親父「母が倒れた。意識はなく、長くは持たないかもしれない。」
だが深夜の23時過ぎ。今から本州に住む私が北海道に向かうことはできない。
最悪の状況を覚悟しつつ、慌てて折り返し電話をかける。
親父「危ないかもしれないと思ったが、話しかけると反応するようになった。」
少しホッとする。が、続く言葉に再び不安になる。
親父「脳に出血をしていて、手術もできないと医者に言われた。」
場所が悪く、CTで見てもハッキリわかるくらい脳内出血が起きていたらしい。続けて、
親父「今は落ち着いているから、状況がわかったらまた電話をする。」
私は色々な事態を想定して用意をしはじめた。スーツケースに礼服、ワイシャツ、革靴、黒ネクタイ、数珠を入れる。縁起でもないかもしれないが、現実問題として、飛行機でとんぼ返りを何度も繰り返すとお金も時間もかかる。
ある程度危険な状態が続くことも考えられる。持てる限りの着替えを入れる。こうすれば、病院で付き添うにしても、実家で待機するにしても、どうにかなる。
電話連絡を待ちながら、気づけば午前4時を回る。そして、いつの間にか寝てしまったようだ。

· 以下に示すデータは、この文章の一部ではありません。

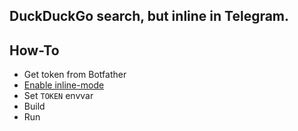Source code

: ## DuckDuckGo search, but inline in Telegram.
## How-To
+ Get token from Botfather
+ [Enable inline-mode](https://core.telegram.org/bots/api#inline-mode)
+ Set `TOKEN` envvar
+ Build
+ Run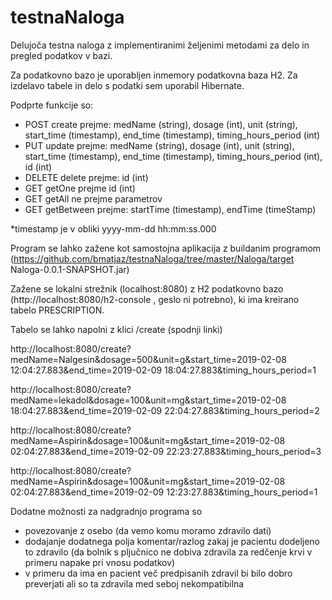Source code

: # testnaNaloga

Delujoča testna naloga z implementiranimi željenimi metodami za delo in pregled podatkov v bazi.

Za podatkovno bazo je uporabljen inmemory podatkovna baza H2.
Za izdelavo tabele in delo s podatki sem uporabil Hibernate.

Podprte funkcije so:
- POST create prejme: medName (string), dosage (int), unit (string), start_time (timestamp), end_time (timestamp), timing_hours_period (int)
- PUT update prejme: medName (string), dosage (int), unit (string), start_time (timestamp), end_time (timestamp), timing_hours_period (int), id (int)
- DELETE delete prejme: id (int)
- GET getOne prejme id (int) 
- GET getAll ne prejme parametrov
- GET getBetween prejme: startTime (timestamp), endTime (timeStamp)

*timestamp je v obliki yyyy-mm-dd hh:mm:ss.000


Program se lahko zažene kot samostojna aplikacija z buildanim programom (https://github.com/bmatjaz/testnaNaloga/tree/master/Naloga/target Naloga-0.0.1-SNAPSHOT.jar)

Zažene se lokalni strežnik (localhost:8080) z H2 podatkovno bazo (http://localhost:8080/h2-console , geslo ni potrebno), ki ima kreirano tabelo PRESCRIPTION.

Tabelo se lahko napolni z klici /create (spodnji linki)

http://localhost:8080/create?medName=Nalgesin&dosage=500&unit=g&start_time=2019-02-08 12:04:27.883&end_time=2019-02-09 18:04:27.883&timing_hours_period=1

http://localhost:8080/create?medName=lekadol&dosage=100&unit=mg&start_time=2019-02-08 18:04:27.883&end_time=2019-02-09 22:04:27.883&timing_hours_period=2

http://localhost:8080/create?medName=Aspirin&dosage=100&unit=mg&start_time=2019-02-08 02:04:27.883&end_time=2019-02-09 22:23:27.883&timing_hours_period=3

http://localhost:8080/create?medName=Aspirin&dosage=100&unit=mg&start_time=2019-02-08 02:04:27.883&end_time=2019-02-09 12:23:27.883&timing_hours_period=1



Dodatne možnosti za nadgradnjo programa so
- povezovanje z osebo (da vemo komu moramo zdravilo dati)
- dodajanje dodatnega polja komentar/razlog zakaj je pacientu dodeljeno to zdravilo (da bolnik s pljučnico ne dobiva zdravila za redčenje krvi v primeru napake pri vnosu podatkov)
- v primeru da ima en pacient več predpisanih zdravil bi bilo dobro preverjati ali so ta zdravila med seboj nekompatibilna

目覚めると、7時半頃。携帯電話には着信履歴はない。状況は変わっていないようだ。
状況は不明であるが、まずは羽田空港に向かうことにした。
そのまま実家へ向かうことも、引き返すこともできるからだ。
羽田空港に着き、親父に電話をする。
私「今、羽田空港にいるけど状況は?」
親父「変わらない。う〜ん、まだ来なくてもいいんじゃないか?」
親父的には死に目に会えるようにということなのだろう。しばし考えて、
私「いや、今からそっちに向かおう。状況が良ければ見舞いということにすればいい。」
実際問題、少し迷ったのは当日、航空券を買うわけで普通運賃または往復運賃またはビジネスきっぷなので、それなりのお値段になる。
だが、その一方で意識がある状況なら、そういう時に顔を見せておけばいいし、何より脳の問題ならば、知ってる人が来る、話しかけることが良い刺激になるかもしれないと考えてのことだ。
こうして、私は出発ロビーでスマホを操作し、航空券を買った。
ふと目の前には、おみやげ店がある。意識不明だった母は、お菓子を食べることは困難だろうが、あえて、お土産を買った。
「元気になったら、美味しいお菓子を食べられる。」
そう思って欲しいからだ。
こうして、私は保安検査場に入っていった。